5.7 Federation in the Cloud
● One challenge in creating and managing a globally decentralized cloud computing

environment is maintaining consistent connectivity between untrusted components while
remaining fault tolerant.
● A key opportunity for the emerging cloud industry will be in defining a federated cloud
ecosystem by connecting multiple cloud computing providers using a common standard.
● A notable research project being conducted by Microsoft called the Geneva Framework.
This framework focuses on issues involved in cloud federation.
● Geneva has been described as claims based access platform and is said to help simplify
access to applications and other systems.
● The concept allows for multiple providers to interact seamlessly with others and it
enables developers to incorporate various authentication models that will work with any
corporate identity system, including Active Directory,
● LDAPv3 based directories, application specific databases, and new user centric identity
models such as LiveID, OpenID, and InfoCard systems.
● It also supports Microsoft’s CardSpace and Novell’s Digital Me.
● Federation in cloud is implemented by the use of Internet Engineering Task Force (IETF)
standard Extensible Messaging and Presence Protocol (XMPP) and inter domain
federation using the Jabber Extensible Communications Platform (Jabber XCP).

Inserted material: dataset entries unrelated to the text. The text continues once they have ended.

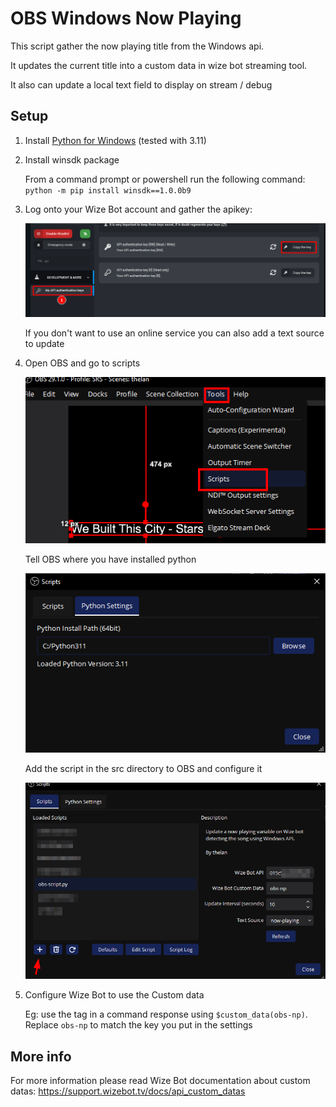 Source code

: # OBS Windows Now Playing

This script gather the now playing title from the Windows api.

It updates the current title into a custom data in wize bot streaming tool.

It also can update a local text field to display on stream / debug

## Setup

1. Install [Python for Windows](https://www.python.org/downloads/windows/) (tested with 3.11)
2. Install winsdk package
   
    From a command prompt or powershell run the following command:
    ```python -m pip install winsdk==1.0.0b9```
3. Log onto your Wize Bot account and gather the apikey:
   
    ![wizebot-apikey](https://github.com/thelan/obs-windows-nowplaying/blob/master/doc/wizebot-apikey.png?raw=true)

   If you don't want to use an online service you can also add a text source to update 
4. Open OBS and go to scripts
   
   ![OBS-add-script](https://github.com/thelan/obs-windows-nowplaying/blob/master/doc/step-add-script.png?raw=true)

   Tell OBS where you have installed python

   ![configure-python](https://github.com/thelan/obs-windows-nowplaying/blob/master/doc/configure-python.png?raw=true)

    Add the script in the src directory to OBS and configure it

   ![OBS-Configure-script](https://github.com/thelan/obs-windows-nowplaying/blob/master/doc/step-config-script.png?raw=true)
5. Configure Wize Bot to use the Custom data
    
   Eg: use the tag in a command response using  `$custom_data(obs-np)`. Replace `obs-np` to match the key you put in the settings

## More info

For more information please read Wize Bot documentation about custom datas:
https://support.wizebot.tv/docs/api_custom_datas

● Because this protocol is currently used by a wide range of existing services offered by
providers as diverse as Google Talk, Live Journal, Earthlink, Facebook, ooVoo, Meebo,
Twitter, the U.S. Marines Corps, the Defense Information Systems Agency (DISA), the
U.S. Joint Forces Command (USJFCOM), and the National Weather Service.
● Session Initiation Protocol (SIP), which is the foundation of popular enterprise

messaging systems such as IBM’s Lotus Sametime and Microsoft’s Live
Communications Server (LCS) and Office Communications Server (OCS).
● Jabber XCP is a highly scalable, extensible, available, and device-agnostic presence

solution built on XMPP and supports multiple protocols such as Session Initiation
Protocol for Instant Messaging and Presence Leveraging Extensions (SIMPLE) and
Instant Messaging and Presence Service (IMPS).
● Jabber XCP is a highly programmable platform, which makes it ideal for adding
presence and messaging to existing applications or services and for building next-
generation, presence based solutions.
● Over the last few years there has been a controversy brewing in web services
architectures.
● Cloud services are being talked up as a fundamental shift in web architecture that
promises to move us from interconnected silos to a collaborative network of services
whose sum is greater than its parts.
● The problem is that the protocols powering current cloud services, SOAP (Simple Object
Access Protocol) and a few other assorted HTTP based protocols, are all one-way
information exchanges.

● Therefore cloud services are not real time, would not scale, and often cannot clear the
firewall.
● Many believe that those barriers can be overcome by XMPP (also called Jabber) as the
protocol that will fuel the Software as a Service (SaaS) models of tomorrow.
● Google, Apple, AOL, IBM, Live journal and Jive have all incorporated this protocol into
their cloud based solutions in the last few years.
● Since the beginning of the Internet era, if the user wanted to synchronize services
between two servers, the most common solution was to have the client “ping” the host at
regular intervals, which is known as polling.
● Polling is how most of us check our email.
● XMPP’s profile has been steadily gaining since its inception as the protocol behind the
open source instant messenger (IM) server jabberd in 1998.
● XMPP’s advantages include:
○ It is decentralized, meaning anyone may set up an XMPP server.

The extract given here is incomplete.